Look through the records that follow and state how many lines hold the word "thalesbertaglia", without adding anything.

Top of Task inputs

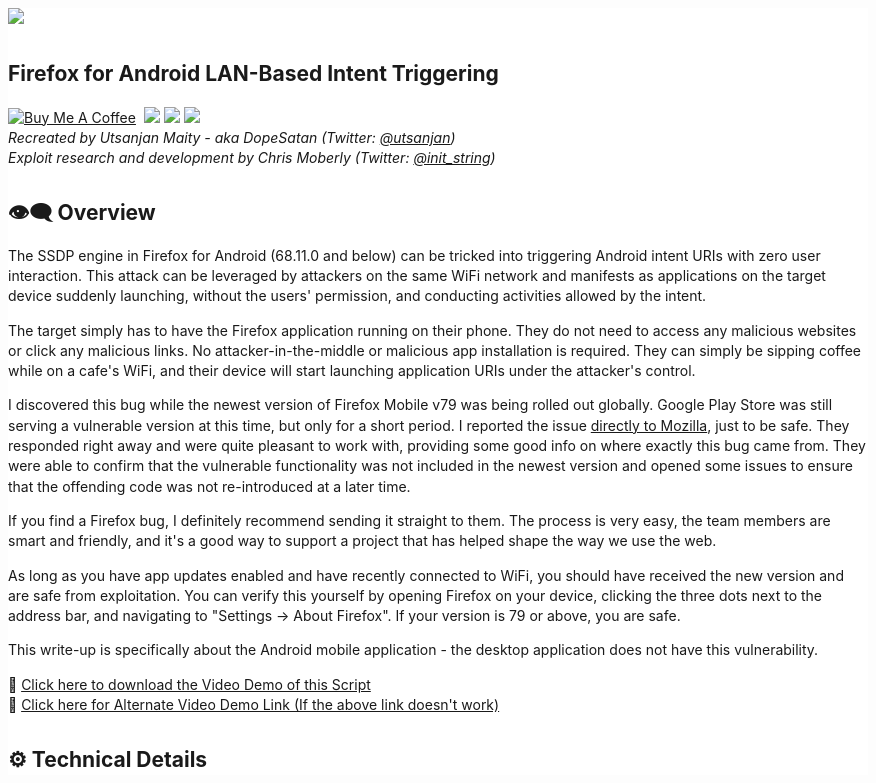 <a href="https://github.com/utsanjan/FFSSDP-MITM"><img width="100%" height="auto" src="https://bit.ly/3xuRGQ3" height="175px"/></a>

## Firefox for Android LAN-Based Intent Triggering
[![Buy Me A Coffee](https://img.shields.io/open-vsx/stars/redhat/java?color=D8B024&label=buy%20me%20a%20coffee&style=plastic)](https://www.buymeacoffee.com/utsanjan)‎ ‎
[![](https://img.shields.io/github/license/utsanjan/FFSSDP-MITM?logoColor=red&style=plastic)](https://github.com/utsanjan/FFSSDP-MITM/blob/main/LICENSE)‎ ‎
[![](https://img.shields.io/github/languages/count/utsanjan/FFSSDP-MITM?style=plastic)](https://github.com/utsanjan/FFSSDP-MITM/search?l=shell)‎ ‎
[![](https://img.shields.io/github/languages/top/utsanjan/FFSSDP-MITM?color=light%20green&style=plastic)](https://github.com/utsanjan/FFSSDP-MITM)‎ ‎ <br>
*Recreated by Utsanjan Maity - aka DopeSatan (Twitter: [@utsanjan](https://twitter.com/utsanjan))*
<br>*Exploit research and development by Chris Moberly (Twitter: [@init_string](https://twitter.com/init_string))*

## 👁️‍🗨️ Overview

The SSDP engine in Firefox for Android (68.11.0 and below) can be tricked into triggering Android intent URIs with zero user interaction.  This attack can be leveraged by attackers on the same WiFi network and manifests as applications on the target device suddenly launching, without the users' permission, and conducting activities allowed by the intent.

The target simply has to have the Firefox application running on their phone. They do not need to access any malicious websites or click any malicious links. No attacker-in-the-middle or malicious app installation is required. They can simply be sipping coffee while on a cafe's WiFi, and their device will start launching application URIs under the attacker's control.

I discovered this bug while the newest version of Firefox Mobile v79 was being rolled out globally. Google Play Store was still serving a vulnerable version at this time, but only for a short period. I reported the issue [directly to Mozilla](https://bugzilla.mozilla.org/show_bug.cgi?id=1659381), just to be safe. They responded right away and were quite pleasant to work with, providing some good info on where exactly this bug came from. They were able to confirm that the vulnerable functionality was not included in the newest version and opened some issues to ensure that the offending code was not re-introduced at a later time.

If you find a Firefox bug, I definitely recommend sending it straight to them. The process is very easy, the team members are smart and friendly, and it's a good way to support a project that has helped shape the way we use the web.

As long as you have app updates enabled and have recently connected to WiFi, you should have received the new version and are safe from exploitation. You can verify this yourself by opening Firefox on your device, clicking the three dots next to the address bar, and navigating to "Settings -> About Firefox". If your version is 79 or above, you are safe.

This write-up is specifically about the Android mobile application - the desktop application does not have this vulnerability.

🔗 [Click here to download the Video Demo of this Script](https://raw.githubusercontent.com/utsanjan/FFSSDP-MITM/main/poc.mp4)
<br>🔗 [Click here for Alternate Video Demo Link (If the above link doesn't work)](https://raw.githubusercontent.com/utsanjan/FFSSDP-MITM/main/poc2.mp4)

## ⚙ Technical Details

Bottom of Task inputs
Top of Task inputs

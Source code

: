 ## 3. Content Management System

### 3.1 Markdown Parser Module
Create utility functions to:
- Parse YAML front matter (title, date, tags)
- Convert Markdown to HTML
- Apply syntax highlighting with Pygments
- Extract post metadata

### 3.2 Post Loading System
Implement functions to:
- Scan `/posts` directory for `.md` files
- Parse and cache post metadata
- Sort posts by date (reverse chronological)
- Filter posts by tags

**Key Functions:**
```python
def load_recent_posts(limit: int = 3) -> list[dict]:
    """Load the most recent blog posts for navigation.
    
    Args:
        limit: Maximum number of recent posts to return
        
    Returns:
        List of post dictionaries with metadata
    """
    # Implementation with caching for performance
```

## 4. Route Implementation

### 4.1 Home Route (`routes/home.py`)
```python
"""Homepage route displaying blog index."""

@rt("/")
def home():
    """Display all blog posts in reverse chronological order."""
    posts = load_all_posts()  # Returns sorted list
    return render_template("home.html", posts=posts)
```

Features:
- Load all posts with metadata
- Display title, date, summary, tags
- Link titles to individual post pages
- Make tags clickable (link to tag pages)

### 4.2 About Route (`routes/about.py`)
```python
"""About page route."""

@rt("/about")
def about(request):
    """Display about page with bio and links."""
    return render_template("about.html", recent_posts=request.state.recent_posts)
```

Bottom of Task inputs
Top of Task inputs

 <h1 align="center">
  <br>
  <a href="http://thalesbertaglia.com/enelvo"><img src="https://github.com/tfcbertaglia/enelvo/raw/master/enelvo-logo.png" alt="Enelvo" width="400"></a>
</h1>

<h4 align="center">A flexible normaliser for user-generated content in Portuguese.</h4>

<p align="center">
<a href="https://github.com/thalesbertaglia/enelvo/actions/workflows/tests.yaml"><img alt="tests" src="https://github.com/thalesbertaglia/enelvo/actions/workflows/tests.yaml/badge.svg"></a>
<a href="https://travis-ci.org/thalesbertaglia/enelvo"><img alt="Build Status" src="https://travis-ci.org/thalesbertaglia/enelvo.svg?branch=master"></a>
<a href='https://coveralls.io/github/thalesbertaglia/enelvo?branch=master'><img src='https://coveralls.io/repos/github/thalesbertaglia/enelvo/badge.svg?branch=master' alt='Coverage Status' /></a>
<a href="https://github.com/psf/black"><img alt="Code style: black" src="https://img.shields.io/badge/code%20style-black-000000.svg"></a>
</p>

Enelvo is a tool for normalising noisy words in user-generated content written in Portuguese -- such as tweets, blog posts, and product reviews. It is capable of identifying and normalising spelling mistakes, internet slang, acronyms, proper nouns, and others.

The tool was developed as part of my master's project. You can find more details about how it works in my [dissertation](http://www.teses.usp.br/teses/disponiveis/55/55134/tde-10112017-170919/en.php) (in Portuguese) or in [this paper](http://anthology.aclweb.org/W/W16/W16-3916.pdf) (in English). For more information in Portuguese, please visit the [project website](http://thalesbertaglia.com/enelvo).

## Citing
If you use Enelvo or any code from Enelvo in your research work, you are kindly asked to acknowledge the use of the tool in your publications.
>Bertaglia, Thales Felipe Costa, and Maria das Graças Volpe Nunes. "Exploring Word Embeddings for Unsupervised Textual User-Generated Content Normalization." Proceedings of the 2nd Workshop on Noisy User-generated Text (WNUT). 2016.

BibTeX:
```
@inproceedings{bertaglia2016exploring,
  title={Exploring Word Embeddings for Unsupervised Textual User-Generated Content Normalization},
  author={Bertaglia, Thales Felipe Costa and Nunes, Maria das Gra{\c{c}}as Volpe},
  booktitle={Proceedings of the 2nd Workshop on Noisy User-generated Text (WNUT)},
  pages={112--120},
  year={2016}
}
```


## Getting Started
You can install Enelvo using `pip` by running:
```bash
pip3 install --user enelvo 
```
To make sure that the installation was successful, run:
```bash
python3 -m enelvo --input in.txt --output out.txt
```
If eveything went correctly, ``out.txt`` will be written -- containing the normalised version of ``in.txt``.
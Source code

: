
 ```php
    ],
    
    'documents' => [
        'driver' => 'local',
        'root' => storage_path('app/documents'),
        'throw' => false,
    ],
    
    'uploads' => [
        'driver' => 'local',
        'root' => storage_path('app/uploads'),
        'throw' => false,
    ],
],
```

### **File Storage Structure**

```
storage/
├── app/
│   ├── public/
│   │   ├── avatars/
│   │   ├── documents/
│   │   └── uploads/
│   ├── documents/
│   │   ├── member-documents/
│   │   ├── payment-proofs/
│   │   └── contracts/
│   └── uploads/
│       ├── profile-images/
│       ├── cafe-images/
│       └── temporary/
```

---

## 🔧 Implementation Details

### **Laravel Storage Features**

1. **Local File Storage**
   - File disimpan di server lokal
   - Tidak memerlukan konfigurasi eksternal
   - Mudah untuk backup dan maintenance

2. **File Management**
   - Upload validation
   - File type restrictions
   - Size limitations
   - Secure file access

Bottom of Task inputs

→ Written answer: 5